▶ INPUT RECORDS
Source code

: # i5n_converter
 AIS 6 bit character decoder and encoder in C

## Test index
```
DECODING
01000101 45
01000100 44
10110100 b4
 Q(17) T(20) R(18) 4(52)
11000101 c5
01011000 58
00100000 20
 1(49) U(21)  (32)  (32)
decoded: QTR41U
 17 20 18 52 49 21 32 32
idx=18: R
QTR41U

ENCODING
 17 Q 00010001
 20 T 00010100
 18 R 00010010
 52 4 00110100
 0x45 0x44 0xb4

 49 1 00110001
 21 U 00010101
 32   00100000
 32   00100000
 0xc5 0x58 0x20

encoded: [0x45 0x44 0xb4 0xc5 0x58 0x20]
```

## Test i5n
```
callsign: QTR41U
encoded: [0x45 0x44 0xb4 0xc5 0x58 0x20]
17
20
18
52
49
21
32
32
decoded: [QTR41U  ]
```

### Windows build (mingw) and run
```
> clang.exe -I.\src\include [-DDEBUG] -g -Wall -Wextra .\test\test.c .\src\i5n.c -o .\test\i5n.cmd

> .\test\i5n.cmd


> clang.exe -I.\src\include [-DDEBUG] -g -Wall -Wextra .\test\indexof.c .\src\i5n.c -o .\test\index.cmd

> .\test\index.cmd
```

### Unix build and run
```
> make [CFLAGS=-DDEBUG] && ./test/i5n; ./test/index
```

▶ WORK INSTRUCTIONS
Send back all the records above word for word.

▶ ANSWER BOX
Source code

: # i5n_converter
 AIS 6 bit character decoder and encoder in C

## Test index
```
DECODING
01000101 45
01000100 44
10110100 b4
 Q(17) T(20) R(18) 4(52)
11000101 c5
01011000 58
00100000 20
 1(49) U(21)  (32)  (32)
decoded: QTR41U
 17 20 18 52 49 21 32 32
idx=18: R
QTR41U

ENCODING
 17 Q 00010001
 20 T 00010100
 18 R 00010010
 52 4 00110100
 0x45 0x44 0xb4

 49 1 00110001
 21 U 00010101
 32   00100000
 32   00100000
 0xc5 0x58 0x20

encoded: [0x45 0x44 0xb4 0xc5 0x58 0x20]
```

## Test i5n
```
callsign: QTR41U
encoded: [0x45 0x44 0xb4 0xc5 0x58 0x20]
17
20
18
52
49
21
32
32
decoded: [QTR41U  ]
```

### Windows build (mingw) and run
```
> clang.exe -I.\src\include [-DDEBUG] -g -Wall -Wextra .\test\test.c .\src\i5n.c -o .\test\i5n.cmd

> .\test\i5n.cmd


> clang.exe -I.\src\include [-DDEBUG] -g -Wall -Wextra .\test\indexof.c .\src\i5n.c -o .\test\index.cmd

> .\test\index.cmd
```

### Unix build and run
```
> make [CFLAGS=-DDEBUG] && ./test/i5n; ./test/index
```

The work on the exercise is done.